The esteemed editor turned writer discusses her debut novel, a sharp comedy full of observations about wealth and inheritance, on a stroll through the fictional story’s real-life backdrop.
"Nothing captures your imagination quite like the idea of a house full of secrets," book editor and author Jenny Jackson says to me as we walk through New York’s sought-after Brooklyn Heights neighborhood among its famously well-preserved townhouses. Most are low-rise charmers built before the Civil War, presumably full of their own equally well-preserved secrets.

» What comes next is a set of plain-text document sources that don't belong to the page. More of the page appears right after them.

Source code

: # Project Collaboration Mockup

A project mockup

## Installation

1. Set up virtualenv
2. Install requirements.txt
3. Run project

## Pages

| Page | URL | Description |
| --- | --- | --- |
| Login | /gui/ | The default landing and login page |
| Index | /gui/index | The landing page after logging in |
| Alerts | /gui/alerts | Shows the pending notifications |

Jackson is about to release her debut novel, Pineapple Street (out Tuesday), which begins when graphic designer Sasha and her new husband, Cord Stockton, move into his childhood home in the Brooklyn Heights Historic District, lent to the couple by his extremely well-to-do parents. Sasha’s from a firmly middle-class family in Rhode Island; Cord is from enormous wealth—think patchy sweaters, weekend house in the Hamptons. The especially tight-knight Stockton family built their wealth from real estate development, particularly along the Brooklyn waterfront. Cord’s parents and two sisters have moved out of the huge-and-not-just-New-York-huge mansion on the fruit street abutting Brooklyn Bridge Park, but their genteel furniture and knickknacks have not. They’ve left antique lamps, plush curtains, and boatloads of nautical-style decor. Jackson writes: "Sometimes Sasha found herself wandering the house in the evenings, running her hand along the ancient frames and candlesticks, whispering ‘Batten down the hatches’ and ‘Swab the deck,’ making herself laugh."

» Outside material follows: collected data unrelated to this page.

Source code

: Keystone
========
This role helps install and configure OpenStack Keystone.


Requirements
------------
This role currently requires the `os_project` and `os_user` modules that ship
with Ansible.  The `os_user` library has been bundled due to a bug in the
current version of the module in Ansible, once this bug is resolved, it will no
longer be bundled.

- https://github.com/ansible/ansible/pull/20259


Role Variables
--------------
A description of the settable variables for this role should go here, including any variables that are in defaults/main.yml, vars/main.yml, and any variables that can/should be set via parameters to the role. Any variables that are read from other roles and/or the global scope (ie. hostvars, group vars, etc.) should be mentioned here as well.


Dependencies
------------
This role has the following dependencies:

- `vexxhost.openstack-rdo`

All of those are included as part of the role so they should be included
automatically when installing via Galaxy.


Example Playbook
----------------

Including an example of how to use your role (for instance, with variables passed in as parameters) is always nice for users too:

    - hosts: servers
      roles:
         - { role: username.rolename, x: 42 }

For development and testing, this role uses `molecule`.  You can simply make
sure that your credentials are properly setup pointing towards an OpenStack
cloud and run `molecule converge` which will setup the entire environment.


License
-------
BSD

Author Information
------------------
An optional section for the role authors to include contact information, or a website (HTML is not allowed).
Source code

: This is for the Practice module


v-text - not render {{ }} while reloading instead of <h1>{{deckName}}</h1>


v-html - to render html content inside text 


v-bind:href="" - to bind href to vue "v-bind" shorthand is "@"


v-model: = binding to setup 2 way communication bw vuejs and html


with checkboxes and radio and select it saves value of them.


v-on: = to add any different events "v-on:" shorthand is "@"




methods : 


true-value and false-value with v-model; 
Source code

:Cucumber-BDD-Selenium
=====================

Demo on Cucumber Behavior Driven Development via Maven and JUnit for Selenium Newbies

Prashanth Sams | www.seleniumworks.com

The novel takes a sharp shot at the WASP interior aesthetic endemic to Brooklyn Heights, where Jackson has resided—quite happily—for almost a decade. "I’ve been deliriously in love with this neighborhood from the jump," she tells me as we gaze up at her old apartment, a buttercream-yellow brick building on the real-life Pineapple Street (naturally). Jackson, her husband, and their two children have since moved to another Brooklyn Heights address, but Pineapple Street is still her favorite. "Everyone was like, ‘Oh my god, that’s the cutest address ever!’" she says. "I’ve never gotten such a reaction. There’s something a little magic about it."
Pineapple Street has all the delectable charm of its namesake road. But Jackson uses the Stockton mansion as the home base for the book’s examination of thorny topics related to the wealthy Brooklyn enclave and others like it—namely, the ethics of inherited wealth, the contours of envy, and the dynamics of social aspiration. The novel is less of a sumptuous portrait of a palatial mansion and more of a cultural critique that employs a mansion as a symbol. The house comes to the couple attached with a thousand invisible strings: Sasha can’t change the curtains, she can’t move an old clock. The Stocktons’ generosity is twinned to control.
"The aesthetic of Pineapple Street in this book is at odds with the aesthetic of [much of] New York City," says Jackson. "So often, when you go inside these homes, you don’t feel like you’re in New York. It feels like Connecticut or another century." The author points to an enormous dog wagging its tail down the block, one of many we’ve passed on our walk. "It’s very WASP-y to have a big dog," she says. "It speaks to the size of the apartments that are hidden back in here. It’s like the ultimate flex." A man walks by us with two large dogs—I watch him until he’s around the corner, creepily hoping I’d see which manse he approaches.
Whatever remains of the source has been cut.